Il est fait grief à l'arrêt attaqué d'avoir débouté Mme O... de sa demande en condamnation du GIE Tourcom à lui payer la somme de 3 974,65 euros à titre d'indemnité pour non-respect de la procédure de licenciement ;

AUX MOTIFS QUE « contrairement à ce que soutient la salariée au visa de l'article L1232-2 du code du travail prescrivant un délai minimum de cinq jours ouvrables entre la convocation à l'entretien préalable et celui-ci, le GIE Tourcom a satisfait à cette exigence dès lors que sa lettre de convocation du lundi 16 décembre 2013 remise en main propre à Mme U... O... a fait courir ledit délai jusqu'au samedi 21 décembre inclus et que l'entretien, passé la journée du dimanche 22 décembre, a ainsi pu normalement être organisé et tenu le 23 décembre suivant.
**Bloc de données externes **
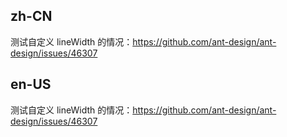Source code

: ## zh-CN

测试自定义 lineWidth 的情况：https://github.com/ant-design/ant-design/issues/46307

## en-US

测试自定义 lineWidth 的情况：https://github.com/ant-design/ant-design/issues/46307
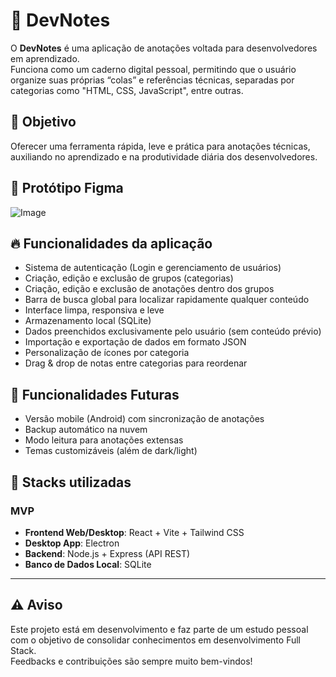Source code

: # 📝 DevNotes

O **DevNotes** é uma aplicação de anotações voltada para desenvolvedores em aprendizado.  
Funciona como um caderno digital pessoal, permitindo que o usuário organize suas próprias “colas” e referências técnicas, separadas por categorias como "HTML, CSS, JavaScript", entre outras.

## 🚀 Objetivo
Oferecer uma ferramenta rápida, leve e prática para anotações técnicas, auxiliando no aprendizado e na produtividade diária dos desenvolvedores.

## 🎨 Protótipo Figma
![Image](https://github.com/user-attachments/assets/81734823-b7d0-4a53-8a85-cdc3c7f3e79a)

## 🔥 Funcionalidades da aplicação
- Sistema de autenticação (Login e gerenciamento de usuários)
- Criação, edição e exclusão de grupos (categorias)
- Criação, edição e exclusão de anotações dentro dos grupos
- Barra de busca global para localizar rapidamente qualquer conteúdo
- Interface limpa, responsiva e leve
- Armazenamento local (SQLite)
- Dados preenchidos exclusivamente pelo usuário (sem conteúdo prévio)
- Importação e exportação de dados em formato JSON
- Personalização de ícones por categoria
- Drag & drop de notas entre categorias para reordenar

## 🌱 Funcionalidades Futuras
- Versão mobile (Android) com sincronização de anotações
- Backup automático na nuvem
- Modo leitura para anotações extensas
- Temas customizáveis (além de dark/light)

## 🧰 Stacks utilizadas

### MVP
- **Frontend Web/Desktop**: React + Vite + Tailwind CSS
- **Desktop App**: Electron
- **Backend**: Node.js + Express (API REST)
- **Banco de Dados Local**: SQLite

---

## ⚠️ Aviso
Este projeto está em desenvolvimento e faz parte de um estudo pessoal com o objetivo de consolidar conhecimentos em desenvolvimento Full Stack.  
Feedbacks e contribuições são sempre muito bem-vindos!

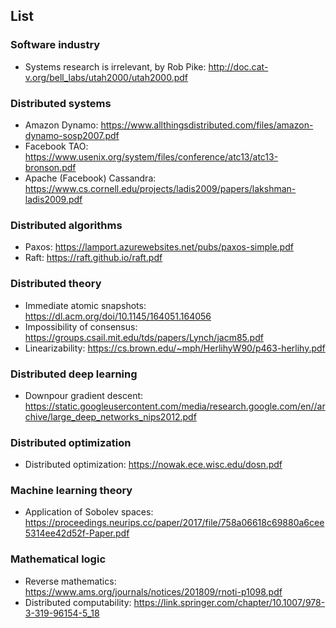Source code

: ## List

### Software industry
- Systems research is irrelevant, by Rob Pike: http://doc.cat-v.org/bell_labs/utah2000/utah2000.pdf

### Distributed systems
- Amazon Dynamo: https://www.allthingsdistributed.com/files/amazon-dynamo-sosp2007.pdf
- Facebook TAO: https://www.usenix.org/system/files/conference/atc13/atc13-bronson.pdf
- Apache (Facebook) Cassandra: https://www.cs.cornell.edu/projects/ladis2009/papers/lakshman-ladis2009.pdf

### Distributed algorithms
- Paxos: https://lamport.azurewebsites.net/pubs/paxos-simple.pdf
- Raft: https://raft.github.io/raft.pdf

### Distributed theory
- Immediate atomic snapshots: https://dl.acm.org/doi/10.1145/164051.164056
- Impossibility of consensus: https://groups.csail.mit.edu/tds/papers/Lynch/jacm85.pdf
- Linearizability: https://cs.brown.edu/~mph/HerlihyW90/p463-herlihy.pdf

### Distributed deep learning
- Downpour gradient descent: https://static.googleusercontent.com/media/research.google.com/en//archive/large_deep_networks_nips2012.pdf

### Distributed optimization
- Distributed optimization: https://nowak.ece.wisc.edu/dosn.pdf

### Machine learning theory
- Application of Sobolev spaces: https://proceedings.neurips.cc/paper/2017/file/758a06618c69880a6cee5314ee42d52f-Paper.pdf

### Mathematical logic
- Reverse mathematics: https://www.ams.org/journals/notices/201809/rnoti-p1098.pdf
- Distributed computability: https://link.springer.com/chapter/10.1007/978-3-319-96154-5_18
Ajoutant au jugement déféré du conseil de prud'hommes de Paris qui n'a pas statué sur ce chef de demande, bien qu'il en ait été valablement saisi, il convient de débouter Mme U... O... de sa demande indemnitaire afférente (3 974,65 euros) » ;

ALORS QUE l'article L1232-2 du code du travail dispose que l'entretien préalable au licenciement du salarié ne peut avoir lieu moins de cinq jours ouvrables après la remise en main propre de la lettre de convocation à l'entretien ; que conformément à l'article R1231-1 du code du travail, ce délai qui expirerait normalement un samedi est prorogé jusqu'au premier jour ouvrable suivant ; qu'en vertu de l'article 641 du code de procédure civile, le jour de l'événement qui fait courir le délai ne compte pas ; qu'il résulte de ces dispositions que, pour préparer sa défense, le salarié doit disposer d'un délai de cinq jours pleins entre la remise de la lettre de convocation et l'entretien sans prise en compte ni du jour de cette remise ni du jour d'expiration du délai lorsque celui-ci est un samedi ; qu'en l'espèce, en jugeant que l'entretien préalable de Mme O... avait valablement eu lieu dès le lundi 23 décembre 2013 quand il ne pouvait avoir lieu avant le mardi suivant le samedi 21 décembre 2013, jour où le délai de cinq jours expirait normalement, dès lors que la lettre de convocation lui avait été remise le lundi 16 décembre 2013, la cour d'appel a violé les textes susvisés.